**EXERCISE GOAL:** Please copy each line below that contains the string "pmatrix".

%%

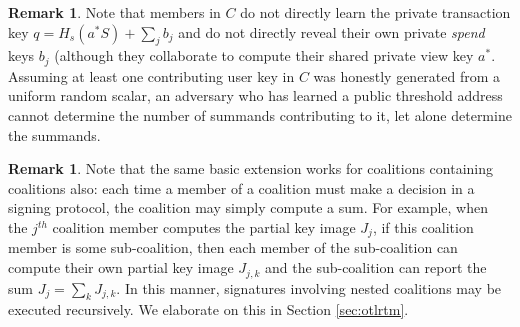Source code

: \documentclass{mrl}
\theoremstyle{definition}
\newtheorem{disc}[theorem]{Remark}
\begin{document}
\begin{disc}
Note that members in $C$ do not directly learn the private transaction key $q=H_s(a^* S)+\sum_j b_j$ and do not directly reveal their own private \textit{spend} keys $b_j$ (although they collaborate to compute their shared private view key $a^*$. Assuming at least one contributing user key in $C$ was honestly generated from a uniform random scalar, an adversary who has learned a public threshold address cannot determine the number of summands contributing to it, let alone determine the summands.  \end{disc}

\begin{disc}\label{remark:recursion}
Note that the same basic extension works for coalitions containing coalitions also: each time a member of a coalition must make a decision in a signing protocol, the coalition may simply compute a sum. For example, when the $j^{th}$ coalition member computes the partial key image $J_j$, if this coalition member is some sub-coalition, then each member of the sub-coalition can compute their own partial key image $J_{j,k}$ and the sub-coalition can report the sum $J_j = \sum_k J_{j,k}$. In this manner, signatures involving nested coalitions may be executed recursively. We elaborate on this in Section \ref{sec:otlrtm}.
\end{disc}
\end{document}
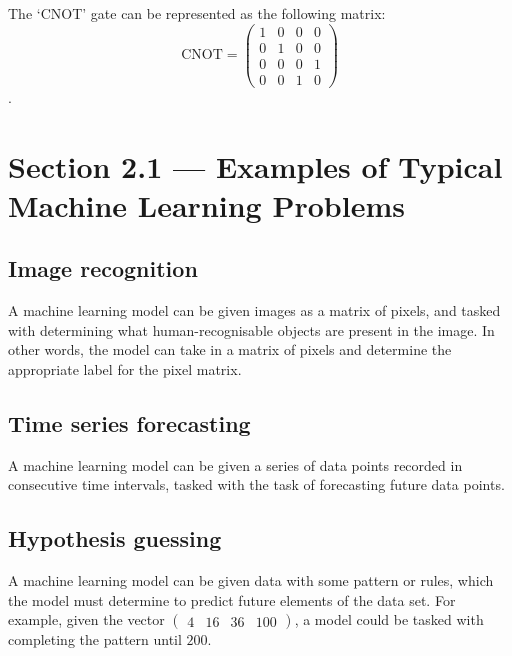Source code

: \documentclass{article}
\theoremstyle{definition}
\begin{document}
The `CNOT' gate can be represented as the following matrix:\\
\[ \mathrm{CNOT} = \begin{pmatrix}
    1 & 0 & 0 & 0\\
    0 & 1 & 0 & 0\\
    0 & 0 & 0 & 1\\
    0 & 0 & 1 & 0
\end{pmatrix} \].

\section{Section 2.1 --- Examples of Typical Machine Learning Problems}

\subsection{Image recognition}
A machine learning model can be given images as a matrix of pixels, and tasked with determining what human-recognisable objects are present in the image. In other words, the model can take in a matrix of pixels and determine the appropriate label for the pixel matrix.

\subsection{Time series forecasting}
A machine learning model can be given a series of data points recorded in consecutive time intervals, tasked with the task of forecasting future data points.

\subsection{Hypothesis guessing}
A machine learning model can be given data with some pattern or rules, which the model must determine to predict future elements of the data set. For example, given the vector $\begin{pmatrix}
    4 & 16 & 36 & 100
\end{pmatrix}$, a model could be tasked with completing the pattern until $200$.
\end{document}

%%
%%

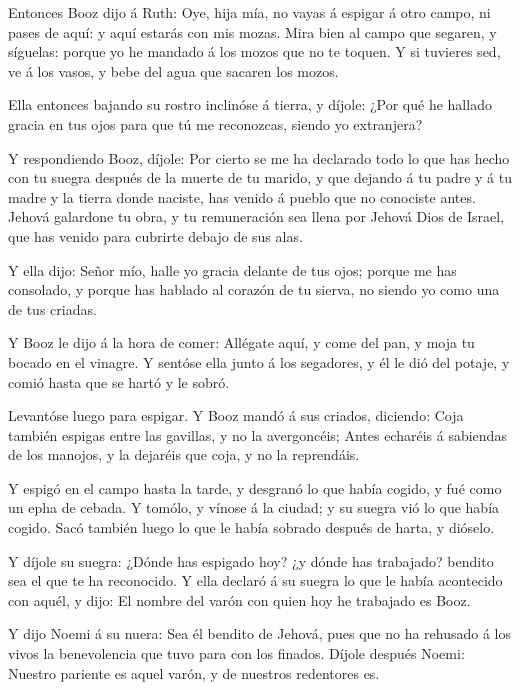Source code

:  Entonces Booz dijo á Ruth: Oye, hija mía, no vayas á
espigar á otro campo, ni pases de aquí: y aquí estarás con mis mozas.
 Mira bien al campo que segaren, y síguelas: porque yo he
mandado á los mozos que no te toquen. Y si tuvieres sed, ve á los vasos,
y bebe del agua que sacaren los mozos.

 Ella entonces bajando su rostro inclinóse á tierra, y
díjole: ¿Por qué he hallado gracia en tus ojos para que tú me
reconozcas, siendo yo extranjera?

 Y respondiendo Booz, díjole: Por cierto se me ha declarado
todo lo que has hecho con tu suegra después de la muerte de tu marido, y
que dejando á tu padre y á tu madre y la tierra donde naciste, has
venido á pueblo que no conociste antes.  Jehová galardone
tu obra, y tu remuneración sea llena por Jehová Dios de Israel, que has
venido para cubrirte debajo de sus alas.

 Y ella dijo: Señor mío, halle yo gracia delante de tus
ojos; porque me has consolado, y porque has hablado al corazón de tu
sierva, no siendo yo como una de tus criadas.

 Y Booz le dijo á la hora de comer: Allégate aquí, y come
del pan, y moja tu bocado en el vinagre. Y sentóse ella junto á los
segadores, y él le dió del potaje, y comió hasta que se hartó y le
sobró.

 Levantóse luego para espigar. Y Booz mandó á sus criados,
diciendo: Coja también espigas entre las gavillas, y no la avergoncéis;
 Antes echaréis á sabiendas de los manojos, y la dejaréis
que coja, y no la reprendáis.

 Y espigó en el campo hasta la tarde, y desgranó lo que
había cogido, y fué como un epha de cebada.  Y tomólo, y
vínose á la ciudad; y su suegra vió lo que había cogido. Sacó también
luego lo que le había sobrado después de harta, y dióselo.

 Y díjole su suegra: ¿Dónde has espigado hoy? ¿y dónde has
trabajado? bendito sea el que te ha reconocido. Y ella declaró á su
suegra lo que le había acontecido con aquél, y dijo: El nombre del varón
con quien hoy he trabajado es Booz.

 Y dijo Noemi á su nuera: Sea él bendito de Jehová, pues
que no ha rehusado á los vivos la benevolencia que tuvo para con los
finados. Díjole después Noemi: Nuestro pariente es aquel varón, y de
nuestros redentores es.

%%
%%

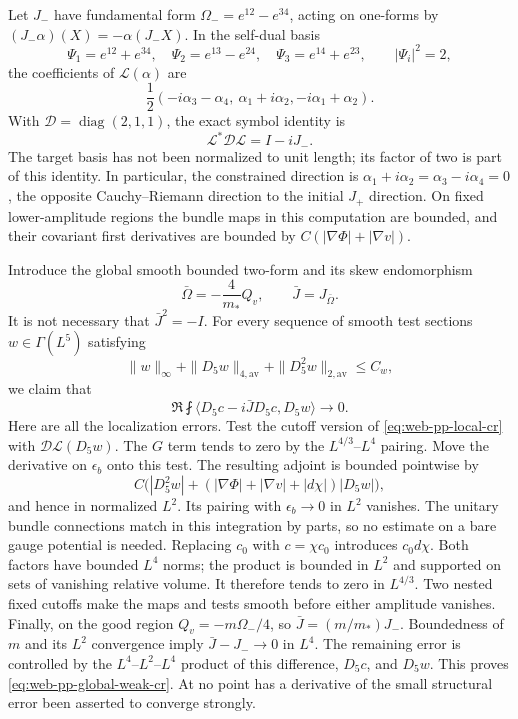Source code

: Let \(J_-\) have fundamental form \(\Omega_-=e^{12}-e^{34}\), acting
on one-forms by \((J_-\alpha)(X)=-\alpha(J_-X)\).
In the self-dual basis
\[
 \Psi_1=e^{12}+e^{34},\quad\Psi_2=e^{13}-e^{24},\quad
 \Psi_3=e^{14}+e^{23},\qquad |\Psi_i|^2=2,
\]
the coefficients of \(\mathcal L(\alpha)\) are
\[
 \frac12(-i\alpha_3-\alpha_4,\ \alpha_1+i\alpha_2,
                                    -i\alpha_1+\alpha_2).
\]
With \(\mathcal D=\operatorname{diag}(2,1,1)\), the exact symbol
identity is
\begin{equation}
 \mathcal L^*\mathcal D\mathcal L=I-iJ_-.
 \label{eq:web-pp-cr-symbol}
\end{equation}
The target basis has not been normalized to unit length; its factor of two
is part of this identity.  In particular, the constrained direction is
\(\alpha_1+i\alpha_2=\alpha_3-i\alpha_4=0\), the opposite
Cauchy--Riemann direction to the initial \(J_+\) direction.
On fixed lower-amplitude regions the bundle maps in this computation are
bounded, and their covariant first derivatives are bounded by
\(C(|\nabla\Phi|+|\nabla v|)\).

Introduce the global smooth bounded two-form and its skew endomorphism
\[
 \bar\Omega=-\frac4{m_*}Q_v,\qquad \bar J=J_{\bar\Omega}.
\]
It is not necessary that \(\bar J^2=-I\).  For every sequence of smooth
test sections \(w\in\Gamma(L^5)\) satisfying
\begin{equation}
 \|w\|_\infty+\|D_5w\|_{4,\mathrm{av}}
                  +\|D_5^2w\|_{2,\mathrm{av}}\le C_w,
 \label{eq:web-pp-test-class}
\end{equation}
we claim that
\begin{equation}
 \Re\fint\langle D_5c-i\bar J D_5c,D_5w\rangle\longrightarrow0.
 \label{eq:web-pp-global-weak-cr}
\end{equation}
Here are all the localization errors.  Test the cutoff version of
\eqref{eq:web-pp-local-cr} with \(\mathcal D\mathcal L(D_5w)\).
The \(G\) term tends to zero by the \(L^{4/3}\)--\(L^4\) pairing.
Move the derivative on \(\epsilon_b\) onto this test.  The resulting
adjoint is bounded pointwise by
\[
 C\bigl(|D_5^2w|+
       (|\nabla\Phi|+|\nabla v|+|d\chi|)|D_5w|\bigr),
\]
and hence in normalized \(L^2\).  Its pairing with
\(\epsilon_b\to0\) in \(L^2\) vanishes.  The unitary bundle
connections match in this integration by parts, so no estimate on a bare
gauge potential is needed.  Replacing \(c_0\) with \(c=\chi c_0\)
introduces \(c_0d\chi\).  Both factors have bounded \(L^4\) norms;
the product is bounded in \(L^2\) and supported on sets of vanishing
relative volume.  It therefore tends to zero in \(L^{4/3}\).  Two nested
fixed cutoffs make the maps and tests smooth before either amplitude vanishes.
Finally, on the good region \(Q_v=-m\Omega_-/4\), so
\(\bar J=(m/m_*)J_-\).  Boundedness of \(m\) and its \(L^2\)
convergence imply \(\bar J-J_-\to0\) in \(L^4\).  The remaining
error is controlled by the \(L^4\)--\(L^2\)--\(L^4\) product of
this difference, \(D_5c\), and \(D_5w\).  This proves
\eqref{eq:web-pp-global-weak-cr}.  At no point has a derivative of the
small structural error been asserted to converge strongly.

%%

**TASK OUTPUT:**
\[ \mathrm{CNOT} = \begin{pmatrix}
\end{pmatrix} \].
A machine learning model can be given data with some pattern or rules, which the model must determine to predict future elements of the data set. For example, given the vector $\begin{pmatrix}
\end{pmatrix}$, a model could be tasked with completing the pattern until $200$.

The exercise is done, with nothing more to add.